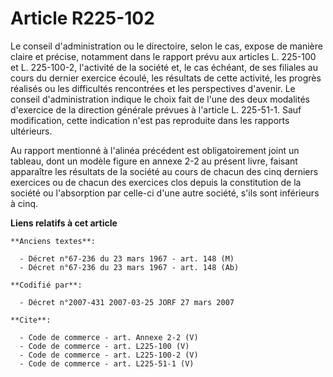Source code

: # Article R225-102

Le conseil d'administration ou le directoire, selon le cas, expose de manière claire et précise, notamment dans le rapport
prévu aux articles L. 225-100 et L. 225-100-2, l'activité de la société et, le cas échéant, de ses filiales au cours du
dernier exercice écoulé, les résultats de cette activité, les progrès réalisés ou les difficultés rencontrées et les
perspectives d'avenir. Le conseil d'administration indique le choix fait de l'une des deux modalités d'exercice de la
direction générale prévues à l'article L. 225-51-1. Sauf modification, cette indication n'est pas reproduite dans les
rapports ultérieurs. 

Au rapport mentionné à l'alinéa précédent est obligatoirement joint un tableau, dont un modèle figure en annexe 2-2 au
présent livre, faisant apparaître les résultats de la société au cours de chacun des cinq derniers exercices ou de chacun des
exercices clos depuis la constitution de la société ou l'absorption par celle-ci d'une autre société, s'ils sont inférieurs à
cinq.

**Liens relatifs à cet article**

	**Anciens textes**:

	  - Décret n°67-236 du 23 mars 1967 - art. 148 (M)
	  - Décret n°67-236 du 23 mars 1967 - art. 148 (Ab)

	**Codifié par**:

	  - Décret n°2007-431 2007-03-25 JORF 27 mars 2007

	**Cite**:

	  - Code de commerce - art. Annexe 2-2 (V)
	  - Code de commerce - art. L225-100 (V)
	  - Code de commerce - art. L225-100-2 (V)
	  - Code de commerce - art. L225-51-1 (V)
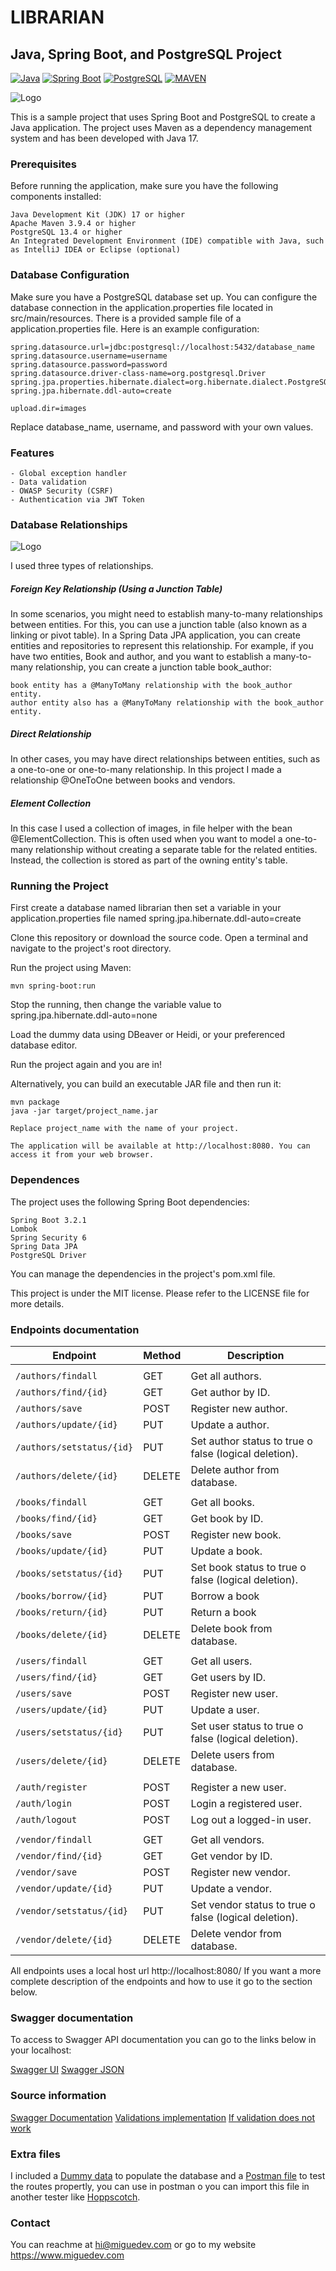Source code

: # LIBRARIAN
## Java, Spring Boot, and PostgreSQL Project


[![Java](https://img.shields.io/badge/Java-17-blue.svg)](https://www.oracle.com/java/) [![Spring Boot](https://img.shields.io/badge/Spring%20Boot-3.2.1-brightgreen.svg)](https://spring.io/projects/spring-boot) [![PostgreSQL](https://img.shields.io/badge/PostgreSQL-13.4-blue.svg)](https://www.postgresql.org/) [![MAVEN](https://img.shields.io/badge/Maven-3.9.4-brightgreen.svg)](https://gradle.org/)

![Logo](https://github.com/migmm/librarian/blob/media/assets/logo-library.png)

This is a sample project that uses Spring Boot and PostgreSQL to create a Java application. The project uses Maven as a dependency management system and has been developed with Java 17.

### Prerequisites

Before running the application, make sure you have the following components installed:

    Java Development Kit (JDK) 17 or higher
    Apache Maven 3.9.4 or higher
    PostgreSQL 13.4 or higher
    An Integrated Development Environment (IDE) compatible with Java, such as IntelliJ IDEA or Eclipse (optional)

### Database Configuration

Make sure you have a PostgreSQL database set up. You can configure the database connection in the application.properties file located in src/main/resources. There is a provided sample file of a application.properties file. Here is an example configuration:

    spring.datasource.url=jdbc:postgresql://localhost:5432/database_name
    spring.datasource.username=username
    spring.datasource.password=password
    spring.datasource.driver-class-name=org.postgresql.Driver
    spring.jpa.properties.hibernate.dialect=org.hibernate.dialect.PostgreSQLDialect
    spring.jpa.hibernate.ddl-auto=create

    upload.dir=images

Replace database_name, username, and password with your own values.

### Features

    - Global exception handler
    - Data validation
    - OWASP Security (CSRF)
    - Authentication via JWT Token


### Database Relationships

![Logo](https://github.com/migmm/librarian/blob/media/assets/relations.png)
 
I used three types of relationships.

##### Foreign Key Relationship (Using a Junction Table)

In some scenarios, you might need to establish many-to-many relationships between entities. For this, you can use a junction table (also known as a linking or pivot table). In a Spring Data JPA application, you can create entities and repositories to represent this relationship. For example, if you have two entities, Book and author, and you want to establish a many-to-many relationship, you can create a junction table book_author:

    book entity has a @ManyToMany relationship with the book_author entity.
    author entity also has a @ManyToMany relationship with the book_author entity.

##### Direct Relationship
 
In other cases, you may have direct relationships between entities, such as a one-to-one or one-to-many relationship. In this project I made a relationship @OneToOne between books and vendors.

##### Element Collection
 
In this case I used a collection of images, in file helper with the bean @ElementCollection. This is often used when you want to model a one-to-many relationship without creating a separate table for the related entities. Instead, the collection is stored as part of the owning entity's table.

### Running the Project

First create a database named librarian then set a variable in your application.properties file named spring.jpa.hibernate.ddl-auto=create

Clone this repository or download the source code.
Open a terminal and navigate to the project's root directory.


Run the project using Maven:

    mvn spring-boot:run

Stop the running, then change the variable value to spring.jpa.hibernate.ddl-auto=none

Load the dummy data using DBeaver or Heidi, or your preferenced database editor.

Run the project again and you are in!

Alternatively, you can build an executable JAR file and then run it:

    mvn package
    java -jar target/project_name.jar

    Replace project_name with the name of your project.

    The application will be available at http://localhost:8080. You can access it from your web browser.

### Dependences

The project uses the following Spring Boot dependencies:

    Spring Boot 3.2.1
    Lombok
    Spring Security 6
    Spring Data JPA
    PostgreSQL Driver

You can manage the dependencies in the project's pom.xml file.

This project is under the MIT license. Please refer to the LICENSE file for more details.

### Endpoints documentation

| Endpoint                  | Method     | Description                                           |
|---------------------------|------------|-------------------------------------------------------|
|                           |            |                                                       |
| `/authors/findall`        | GET        | Get all authors.                                      |
| `/authors/find/{id}`      | GET        | Get author by ID.                                     |
| `/authors/save`           | POST       | Register new author.                                  |
| `/authors/update/{id}`    | PUT        | Update a author.                                      |
| `/authors/setstatus/{id}` | PUT        | Set author status to true o false (logical deletion). |
| `/authors/delete/{id}`    | DELETE     | Delete author from database.                          |
|                           |            |                                                       |
| `/books/findall`          | GET        | Get all books.                                        |
| `/books/find/{id}`        | GET        | Get book by ID.                                       |
| `/books/save`             | POST       | Register new book.                                    |
| `/books/update/{id}`      | PUT        | Update a book.                                        |
| `/books/setstatus/{id}`   | PUT        | Set book status to true o false (logical deletion).   |
| `/books/borrow/{id}`      | PUT        | Borrow a book                                         |
| `/books/return/{id}`      | PUT        | Return a book                                         |
| `/books/delete/{id}`      | DELETE     | Delete book from database.                            |
|                           |            |                                                       |
| `/users/findall`          | GET        | Get all users.                                        |
| `/users/find/{id}`        | GET        | Get users by ID.                                      |
| `/users/save`             | POST       | Register new user.                                    |
| `/users/update/{id}`      | PUT        | Update a user.                                        |
| `/users/setstatus/{id}`   | PUT        | Set user status to true o false (logical deletion).   |
| `/users/delete/{id}`      | DELETE     | Delete users from database.                           |
|                           |            |                                                       |
| `/auth/register`          | POST       | Register a new user.                                  |
| `/auth/login`             | POST       | Login a registered user.                              |
| `/auth/logout`            | POST       | Log out a logged-in user.                             |
|                           |            |                                                       |
| `/vendor/findall`         | GET        | Get all vendors.                                      |
| `/vendor/find/{id}`       | GET        | Get vendor by ID.                                     |
| `/vendor/save`            | POST       | Register new vendor.                                  |
| `/vendor/update/{id}`     | PUT        | Update a vendor.                                      |
| `/vendor/setstatus/{id}`  | PUT        | Set vendor status to true o false (logical deletion). |
| `/vendor/delete/{id}`     | DELETE     | Delete vendor from database.                          |


All endpoints uses a local host url http://localhost:8080/
If you want a more complete description of the endpoints and how to use it go to the section below.

### Swagger documentation

To access to Swagger API documentation you can go to the links below in your localhost:

[Swagger UI](http://localhost:8080/swagger-ui/index.html)
[Swagger JSON](http://localhost:8080/v3/api-docs)

### Source information

[Swagger Documentation](https://www.baeldung.com/spring-rest-openapi-documentation)
[Validations implementation](https://medium.com/@himani.prasad016/validations-in-spring-boot-e9948aa6286b)
[If validation does not work](https://stackoverflow.com/questions/48614773/spring-boot-validation-annotations-valid-and-notblank-not-working)

### Extra files

I included a [Dummy data](dummy_data.sql) to populate the database and a [Postman file](Librarian.postman_collection.json) to test the routes propertly, you can use in postman o you can import this file in another tester like [Hoppscotch](https://hoppscotch.io/).

### Contact

You can reachme at hi@miguedev.com or go to my website https://www.miguedev.com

-------------------------

> TASK: Only the lines with "following" are needed; find them in the records and copy each one.

> SOLUTION TO THIS TASK:
Before running the application, make sure you have the following components installed:
The project uses the following Spring Boot dependencies:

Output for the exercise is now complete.